## Directions
This exercise calls for every record to be returned exactly, with pictures removed.

## Extracted information
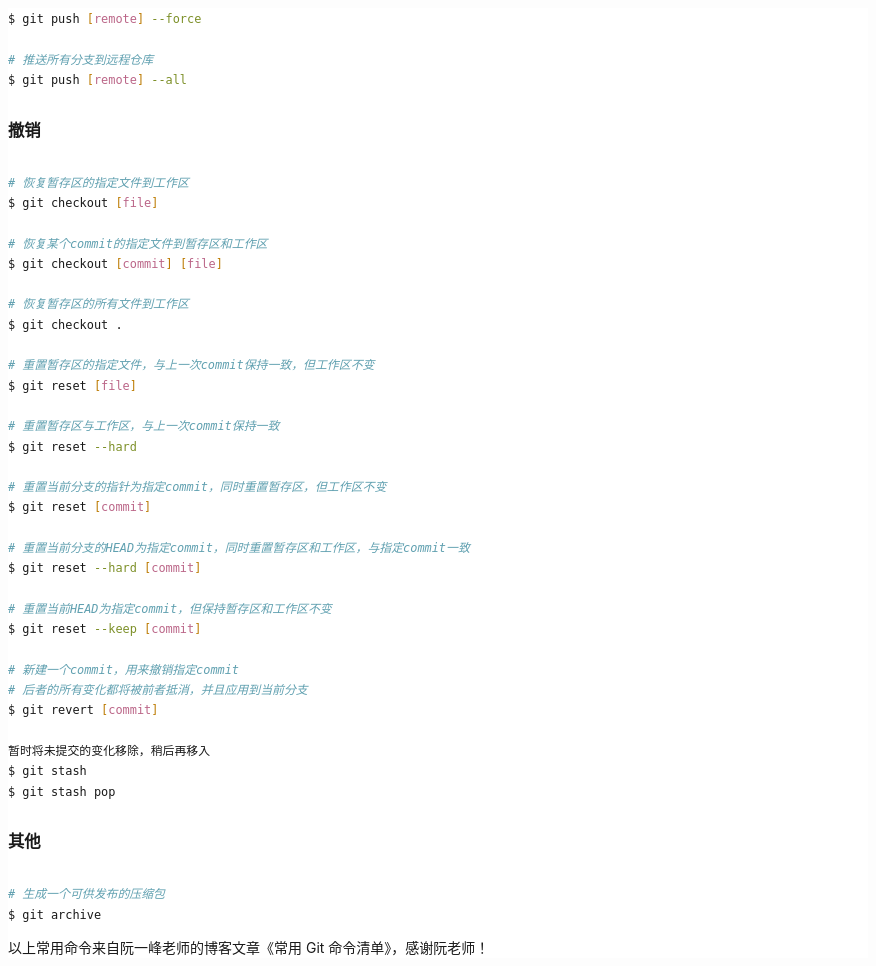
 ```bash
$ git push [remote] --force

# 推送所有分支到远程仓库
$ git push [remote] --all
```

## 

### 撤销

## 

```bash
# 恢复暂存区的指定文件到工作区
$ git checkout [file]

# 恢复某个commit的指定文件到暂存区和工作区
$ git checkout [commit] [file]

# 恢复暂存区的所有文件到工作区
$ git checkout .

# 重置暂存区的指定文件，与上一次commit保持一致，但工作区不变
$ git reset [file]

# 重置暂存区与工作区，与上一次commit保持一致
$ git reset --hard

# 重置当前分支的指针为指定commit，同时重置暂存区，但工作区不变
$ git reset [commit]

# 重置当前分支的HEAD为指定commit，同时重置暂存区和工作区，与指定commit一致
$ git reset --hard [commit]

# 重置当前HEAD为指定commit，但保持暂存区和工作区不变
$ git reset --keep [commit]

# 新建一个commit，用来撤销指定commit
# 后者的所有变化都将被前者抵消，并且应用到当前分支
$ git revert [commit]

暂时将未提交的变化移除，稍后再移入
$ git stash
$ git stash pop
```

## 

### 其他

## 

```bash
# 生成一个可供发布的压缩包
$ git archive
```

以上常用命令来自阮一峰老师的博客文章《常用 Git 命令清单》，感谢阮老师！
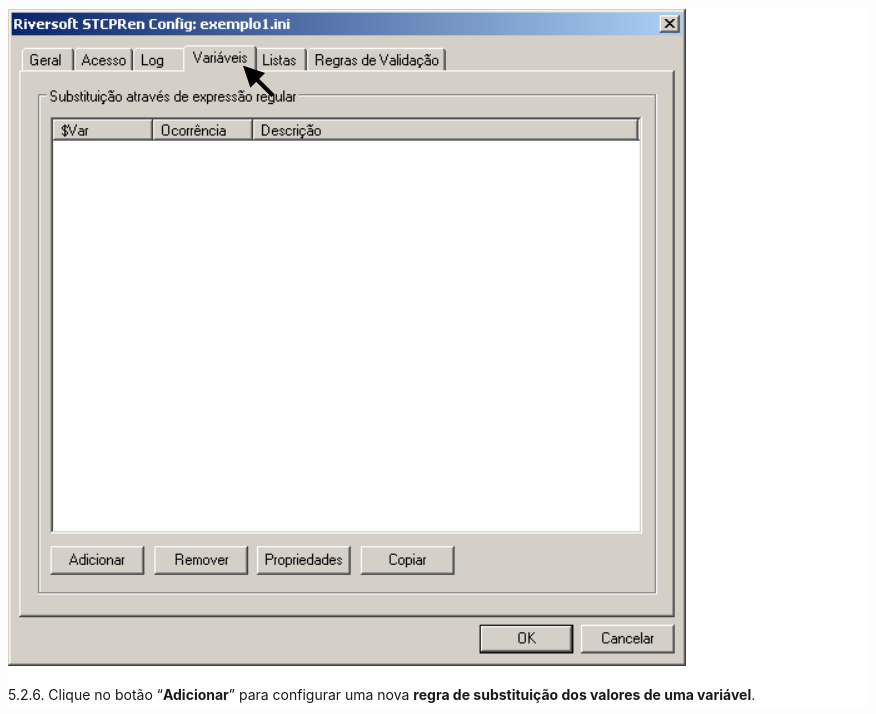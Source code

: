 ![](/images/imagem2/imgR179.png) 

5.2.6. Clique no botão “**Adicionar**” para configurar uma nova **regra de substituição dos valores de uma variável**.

## Result for this exercise
 ```bash
$ git push [remote] --force

# 推送所有分支到远程仓库
$ git push [remote] --all
```

## 

### 撤销

## 

```bash
# 恢复暂存区的指定文件到工作区
$ git checkout [file]

# 恢复某个commit的指定文件到暂存区和工作区
$ git checkout [commit] [file]

# 恢复暂存区的所有文件到工作区
$ git checkout .

# 重置暂存区的指定文件，与上一次commit保持一致，但工作区不变
$ git reset [file]

# 重置暂存区与工作区，与上一次commit保持一致
$ git reset --hard

# 重置当前分支的指针为指定commit，同时重置暂存区，但工作区不变
$ git reset [commit]

# 重置当前分支的HEAD为指定commit，同时重置暂存区和工作区，与指定commit一致
$ git reset --hard [commit]

# 重置当前HEAD为指定commit，但保持暂存区和工作区不变
$ git reset --keep [commit]

# 新建一个commit，用来撤销指定commit
# 后者的所有变化都将被前者抵消，并且应用到当前分支
$ git revert [commit]

暂时将未提交的变化移除，稍后再移入
$ git stash
$ git stash pop
```

## 

### 其他

## 

```bash
# 生成一个可供发布的压缩包
$ git archive
```

以上常用命令来自阮一峰老师的博客文章《常用 Git 命令清单》，感谢阮老师！
Source code

: ![](/images/imagem2/imgR179.png) 

5.2.6. Clique no botão “**Adicionar**” para configurar uma nova **regra de substituição dos valores de uma variável**.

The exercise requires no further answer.